How Audi Car Trunks Are Doubling as Mailboxes With Help From Amazon and DHL

Some Audi owners will soon get special deliveries to the trunk of their car.

ByABC News
April 23, 2015, 1:11 PM
Audi is working with partners DHL Parcel and Amazon to develop an innovative logistics service: shipping parcels directly to your car’s trunk.
Audi is working with partners DHL Parcel and Amazon to develop an innovative logistics service: shipping parcels directly to your car’s trunk.
Audi

— -- You've got mail -- in the trunk of your car.

Audi is teaming up with Amazon and DHL to test a new delivery program that would turn the trunk of an Audi car into a place where the driver can receive quick package deliveries.

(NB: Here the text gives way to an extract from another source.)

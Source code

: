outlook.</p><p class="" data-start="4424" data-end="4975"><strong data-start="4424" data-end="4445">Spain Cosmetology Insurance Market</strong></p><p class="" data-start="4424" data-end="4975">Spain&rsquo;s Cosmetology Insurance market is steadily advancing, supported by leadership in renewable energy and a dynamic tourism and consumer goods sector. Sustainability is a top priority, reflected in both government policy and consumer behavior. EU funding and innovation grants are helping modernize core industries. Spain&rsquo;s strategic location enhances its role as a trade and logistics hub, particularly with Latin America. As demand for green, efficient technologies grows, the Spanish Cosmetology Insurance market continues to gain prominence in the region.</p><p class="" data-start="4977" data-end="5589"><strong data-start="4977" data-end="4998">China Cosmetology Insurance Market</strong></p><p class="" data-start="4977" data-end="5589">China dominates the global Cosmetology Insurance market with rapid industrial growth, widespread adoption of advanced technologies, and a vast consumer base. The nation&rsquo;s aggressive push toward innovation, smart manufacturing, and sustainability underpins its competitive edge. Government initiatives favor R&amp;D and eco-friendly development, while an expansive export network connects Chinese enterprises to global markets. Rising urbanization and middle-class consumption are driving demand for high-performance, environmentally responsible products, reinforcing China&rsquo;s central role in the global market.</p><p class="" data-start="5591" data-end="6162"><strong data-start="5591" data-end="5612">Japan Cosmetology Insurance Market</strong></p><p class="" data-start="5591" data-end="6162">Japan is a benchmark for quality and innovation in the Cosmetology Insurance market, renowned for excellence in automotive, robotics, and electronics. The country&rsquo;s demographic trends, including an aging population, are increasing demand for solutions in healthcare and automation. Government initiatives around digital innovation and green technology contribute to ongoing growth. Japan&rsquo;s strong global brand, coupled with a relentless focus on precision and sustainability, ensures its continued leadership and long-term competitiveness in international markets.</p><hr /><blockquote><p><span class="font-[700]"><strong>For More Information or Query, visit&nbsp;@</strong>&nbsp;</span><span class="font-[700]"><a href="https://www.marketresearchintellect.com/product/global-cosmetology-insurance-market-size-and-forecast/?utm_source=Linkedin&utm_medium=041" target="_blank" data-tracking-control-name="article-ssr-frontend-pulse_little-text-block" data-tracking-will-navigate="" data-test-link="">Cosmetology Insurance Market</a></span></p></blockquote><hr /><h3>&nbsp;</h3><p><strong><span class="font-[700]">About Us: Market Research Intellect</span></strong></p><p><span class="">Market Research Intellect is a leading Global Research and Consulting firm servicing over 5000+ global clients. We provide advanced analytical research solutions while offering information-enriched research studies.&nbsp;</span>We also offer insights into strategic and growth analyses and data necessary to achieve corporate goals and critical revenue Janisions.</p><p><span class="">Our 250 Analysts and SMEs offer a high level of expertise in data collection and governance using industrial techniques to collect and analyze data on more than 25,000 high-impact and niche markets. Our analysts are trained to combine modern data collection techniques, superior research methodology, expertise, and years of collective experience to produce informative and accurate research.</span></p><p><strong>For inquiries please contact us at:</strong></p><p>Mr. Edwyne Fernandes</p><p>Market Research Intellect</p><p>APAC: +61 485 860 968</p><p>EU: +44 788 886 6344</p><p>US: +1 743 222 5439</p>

Almost everyone has had the experience of not being home for a package delivery and having it be returned to the warehouse only for drivers to try again the next day.

The pilot program is aiming to take out that pain point of home delivery by coming to recipients wherever they are during the day.

While it will be limited to a small test group -- Audi owners in Munich who are members of Amazon Prime -- the companies behind it hope the pilot will yield lessons about how deliveries can be made more efficiently.

Beginning in May, people who meets the criteria for the program can enter their Audi cars as the shipping address when placing an order on Amazon.

The driver will have to specify a general area they expect to be in around the time of delivery. They will also have to consent to allowing their car to be tracked during a certain time frame leading up to the delivery.

Once delivery drivers locate the car, they'll use a temporary access code to open the trunk and drop off the package. The code will expire shortly thereafter, according to Audi.

The pilot program is just the latest for Amazon's push to innovate deliveries. The company has been testing drones that it hopes will one day delivery packages to customers. Amazon also runs "Amazon Prime Now," a one-hour delivery service, in select metropolitan areas.

Germany-based DHL launched its parcelcopter delivery program last year, using a small quadcopter to bring medicine and other necessities to Juist, a small island in the North Sea populated by 2,000 people.